Hal ini juga ikut di perparah oleh budaya berhutang yang kerap di lakukan oleh masyarakat, tak sedikit dari mereka yang berhutang KPR secara ribawi supaya dapat memiliki rumah. Namun, utang ini tentunya hanya akan menyeret mereka semakin masuk kedalam tekanan finansial yang berkepanjangan. Sistem ini tak pernah tawarkan solusi jangka panjang, yang mereka tawarkan hanyalah pemeliharaan penderitaan yang terus berlanjut.
Dalam sistem kapitalisme, tanah dijadikan objek kepemilikan yang bisa dimonopoli oleh mereka. Banyaknya lahan subur juga strategis yang di kuasai oleh para swasta dan asing. Hal itu tentu menjadikan rakyat kesulitan untuk mengakses tanah, apalagi rumah.

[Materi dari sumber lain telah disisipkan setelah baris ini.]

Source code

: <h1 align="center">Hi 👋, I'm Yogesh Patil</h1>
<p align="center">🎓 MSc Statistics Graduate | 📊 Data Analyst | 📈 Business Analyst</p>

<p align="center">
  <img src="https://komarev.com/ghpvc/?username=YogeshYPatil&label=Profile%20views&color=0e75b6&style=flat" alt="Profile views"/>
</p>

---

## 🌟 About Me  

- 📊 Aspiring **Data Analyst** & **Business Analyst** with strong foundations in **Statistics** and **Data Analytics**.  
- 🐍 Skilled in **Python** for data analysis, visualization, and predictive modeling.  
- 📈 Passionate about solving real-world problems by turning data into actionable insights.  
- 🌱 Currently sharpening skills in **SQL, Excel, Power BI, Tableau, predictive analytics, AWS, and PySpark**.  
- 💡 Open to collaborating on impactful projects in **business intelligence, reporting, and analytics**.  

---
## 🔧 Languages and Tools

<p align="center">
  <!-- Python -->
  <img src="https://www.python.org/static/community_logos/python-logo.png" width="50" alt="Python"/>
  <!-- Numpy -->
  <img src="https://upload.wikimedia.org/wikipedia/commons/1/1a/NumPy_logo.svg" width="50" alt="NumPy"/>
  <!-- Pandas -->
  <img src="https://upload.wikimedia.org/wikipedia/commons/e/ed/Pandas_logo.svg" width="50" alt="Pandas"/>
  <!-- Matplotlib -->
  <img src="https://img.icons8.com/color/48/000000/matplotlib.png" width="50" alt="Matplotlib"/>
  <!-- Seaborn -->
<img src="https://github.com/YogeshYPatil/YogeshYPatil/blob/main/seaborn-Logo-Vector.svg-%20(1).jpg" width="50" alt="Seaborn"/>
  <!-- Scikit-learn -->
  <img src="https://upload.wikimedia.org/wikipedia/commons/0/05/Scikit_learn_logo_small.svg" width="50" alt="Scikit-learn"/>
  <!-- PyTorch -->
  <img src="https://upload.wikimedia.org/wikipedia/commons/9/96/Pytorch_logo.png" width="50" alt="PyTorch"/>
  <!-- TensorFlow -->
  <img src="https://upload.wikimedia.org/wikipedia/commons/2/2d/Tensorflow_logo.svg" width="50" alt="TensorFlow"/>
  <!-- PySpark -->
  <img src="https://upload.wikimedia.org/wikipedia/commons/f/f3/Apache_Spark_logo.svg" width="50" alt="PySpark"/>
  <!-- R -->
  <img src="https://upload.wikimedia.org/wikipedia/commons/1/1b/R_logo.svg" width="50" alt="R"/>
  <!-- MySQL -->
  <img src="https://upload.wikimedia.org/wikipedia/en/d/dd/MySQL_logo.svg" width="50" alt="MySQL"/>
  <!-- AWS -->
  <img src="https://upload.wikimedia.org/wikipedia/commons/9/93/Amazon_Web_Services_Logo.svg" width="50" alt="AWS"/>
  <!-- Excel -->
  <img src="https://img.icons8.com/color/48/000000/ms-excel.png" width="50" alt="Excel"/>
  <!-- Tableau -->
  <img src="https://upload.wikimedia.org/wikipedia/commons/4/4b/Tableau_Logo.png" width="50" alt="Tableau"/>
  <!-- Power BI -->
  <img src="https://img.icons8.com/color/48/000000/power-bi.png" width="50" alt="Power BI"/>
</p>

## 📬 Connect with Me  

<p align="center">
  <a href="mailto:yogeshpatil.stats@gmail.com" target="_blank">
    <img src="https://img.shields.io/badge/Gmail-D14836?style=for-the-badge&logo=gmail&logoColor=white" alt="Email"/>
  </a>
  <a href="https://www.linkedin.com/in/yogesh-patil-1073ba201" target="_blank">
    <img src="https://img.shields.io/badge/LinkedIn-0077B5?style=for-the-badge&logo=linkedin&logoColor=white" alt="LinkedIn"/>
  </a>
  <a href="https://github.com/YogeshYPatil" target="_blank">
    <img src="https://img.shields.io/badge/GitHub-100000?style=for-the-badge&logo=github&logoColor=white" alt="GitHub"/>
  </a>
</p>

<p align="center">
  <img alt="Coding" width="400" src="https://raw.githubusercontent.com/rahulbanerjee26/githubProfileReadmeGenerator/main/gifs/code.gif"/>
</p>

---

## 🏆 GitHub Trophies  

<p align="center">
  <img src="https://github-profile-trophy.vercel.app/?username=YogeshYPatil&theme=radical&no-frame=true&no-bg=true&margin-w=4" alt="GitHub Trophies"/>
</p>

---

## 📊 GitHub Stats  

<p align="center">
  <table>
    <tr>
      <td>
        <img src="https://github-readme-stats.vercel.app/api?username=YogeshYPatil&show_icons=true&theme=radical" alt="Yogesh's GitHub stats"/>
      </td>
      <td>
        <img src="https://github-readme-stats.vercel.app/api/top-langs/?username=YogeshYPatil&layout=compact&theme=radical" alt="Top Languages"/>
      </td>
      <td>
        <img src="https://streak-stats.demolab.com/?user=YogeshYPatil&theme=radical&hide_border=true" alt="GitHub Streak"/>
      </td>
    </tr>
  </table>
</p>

Harapan tuk memiliki rumah pun kini menjadi mimpi yang susah tuk terwujud.
Seolah, rakyat hanyalah penonton dari nasib mereka sendiri, hanya pasrah yang bisa mereka lakukan dalam menghadapi sistem yang tak memihak, juga pasrah terhadap bantuan bantuan yang memiliki sifat sementara. Padahal negara semestinya menjadi pengayom, juga penjamin setiap kebutuhan para warga.
Berangkat dari semua hal ini, amat jelas jika kita memerlukan solusi komprehensif yang mampu menyelesaikan permasalahan ini secara fundamental, yang juga mampu memberantas masalah ini hingga ke akar akarnya. Tidak lain, dan tidak bukan, solusi dari permasalahan ini adalah dengan menegakkan kembali negara yang berlandaskan sistem Islam. Islam sebagai agama yang sempurna, tentu memiliki solusi yang memberantas masalah hingga ke akarnya, tidak hanya mengobati gejalanya saja.
Dalam sistem Islam, kebutuhan dasar tiap manusia, baik sandang, pangan, dan papan merupakan hak tiap rakyat yang semestinya di penuhi oleh negara. Dalam sistem Islam, negara akan benar-benar bertanggung jawab penuh dalam segala kebutuhan rakyatnya. Negara juga akan memberikan batuan rumah bagi siapa pun yang tak mampu memilikinya, memperhatikan kualitas ya layak huni dan mendistribusikannya secara menyeluruh, bukan hanya melihat untung dan rugi saja.
Lapangan pekerjaan yang luas dan gaji yang mencukupi pastinya juga akan disediakan, sehingga tak ada lagi orang orang yang tak mampu tuk mengusahakan membeli rumah sendiri, memiliki rumah pun tak akan menjadi mimpi tak tergapai lagi. Dalam sistem Islam, tanah yang tak dikelola selama tiga tahun berturut-turut, maka otomatis akan diambil alih oleh negara yang kemudian akan diserahkan kepada orang lain yang lebih membutuhkan dan dirasa mampu mengelolanya, sehingga tak akan ada lagi segelintir orang yang dapat memonopoli tanah di wilayah tersebut. Bahan-bahan bangunan yang merupakan sumber daya alam akan dikelola oleh negara sebagai kepemilikan umum, bukan swasta, sehingga dapat diakses oleh seluruh kalangan masyarakat secara merata.
Bila makin banyak masyarakat yang memahami betapa indahnya sistem Islam ini dalam mengatur urusan tiap rakyatnya, tentu akan banyak orang yang turut memperjuangkannya, sehingga kebangkitan Daulah Islamiyah tak akan menjadi khayalan lagi, namun merupakan sebuah kenyataan yang suatu saat nanti akan bersemi kembali. Sudah saatnya kita membuka mata, bahwa solusi sejati tidaklah terdapat pada tambal sulam milik sistem kapitalisme, melainkan pada penerapan sistem Islam secara kaffah. Wallahualam bisawab.